Activity -
Please copy out all lines of the entries that contain the word "project".

[Data excerpts]
· · · · · · ·

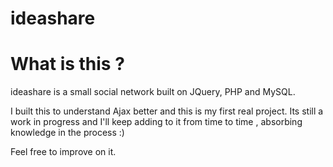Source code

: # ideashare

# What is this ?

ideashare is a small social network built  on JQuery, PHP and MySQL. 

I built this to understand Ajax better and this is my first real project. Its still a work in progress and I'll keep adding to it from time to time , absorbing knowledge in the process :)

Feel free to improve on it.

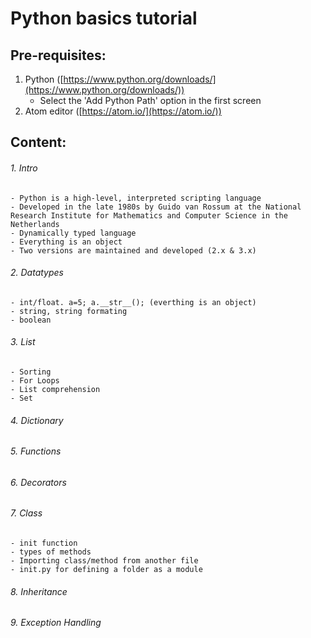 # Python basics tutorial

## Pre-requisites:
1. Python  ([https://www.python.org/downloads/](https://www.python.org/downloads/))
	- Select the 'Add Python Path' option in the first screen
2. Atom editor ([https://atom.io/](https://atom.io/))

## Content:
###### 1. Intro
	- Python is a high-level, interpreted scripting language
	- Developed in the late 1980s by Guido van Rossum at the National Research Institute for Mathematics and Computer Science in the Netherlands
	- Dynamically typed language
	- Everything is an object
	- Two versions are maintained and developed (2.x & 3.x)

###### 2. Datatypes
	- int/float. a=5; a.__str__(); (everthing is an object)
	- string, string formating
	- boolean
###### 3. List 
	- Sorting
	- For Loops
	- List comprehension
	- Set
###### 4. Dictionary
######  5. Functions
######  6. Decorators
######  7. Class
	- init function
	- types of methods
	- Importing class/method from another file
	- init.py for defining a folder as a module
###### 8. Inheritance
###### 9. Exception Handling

· · · · · · ·

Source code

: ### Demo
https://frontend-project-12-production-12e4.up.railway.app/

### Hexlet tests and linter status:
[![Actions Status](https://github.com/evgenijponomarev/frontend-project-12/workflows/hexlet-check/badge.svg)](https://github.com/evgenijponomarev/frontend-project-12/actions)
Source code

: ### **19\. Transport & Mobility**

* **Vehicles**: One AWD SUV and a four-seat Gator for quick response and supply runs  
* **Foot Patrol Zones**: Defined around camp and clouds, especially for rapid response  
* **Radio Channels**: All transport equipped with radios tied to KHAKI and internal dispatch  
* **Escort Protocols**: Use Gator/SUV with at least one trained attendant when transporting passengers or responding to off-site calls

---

· · · · · · ·

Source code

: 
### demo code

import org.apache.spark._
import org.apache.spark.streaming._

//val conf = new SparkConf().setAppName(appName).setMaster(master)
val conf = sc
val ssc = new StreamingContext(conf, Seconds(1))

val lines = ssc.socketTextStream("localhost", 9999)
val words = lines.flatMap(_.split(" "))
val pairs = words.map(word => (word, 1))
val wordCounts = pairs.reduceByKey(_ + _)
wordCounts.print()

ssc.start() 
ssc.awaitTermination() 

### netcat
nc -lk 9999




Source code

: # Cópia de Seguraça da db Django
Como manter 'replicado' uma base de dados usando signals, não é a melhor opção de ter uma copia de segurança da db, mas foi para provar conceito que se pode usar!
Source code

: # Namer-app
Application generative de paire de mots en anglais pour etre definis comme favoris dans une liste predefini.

· · · · · · ·

Reply -
I built this to understand Ajax better and this is my first real project. Its still a work in progress and I'll keep adding to it from time to time , absorbing knowledge in the process :)
https://frontend-project-12-production-12e4.up.railway.app/
[![Actions Status](https://github.com/evgenijponomarev/frontend-project-12/workflows/hexlet-check/badge.svg)](https://github.com/evgenijponomarev/frontend-project-12/actions)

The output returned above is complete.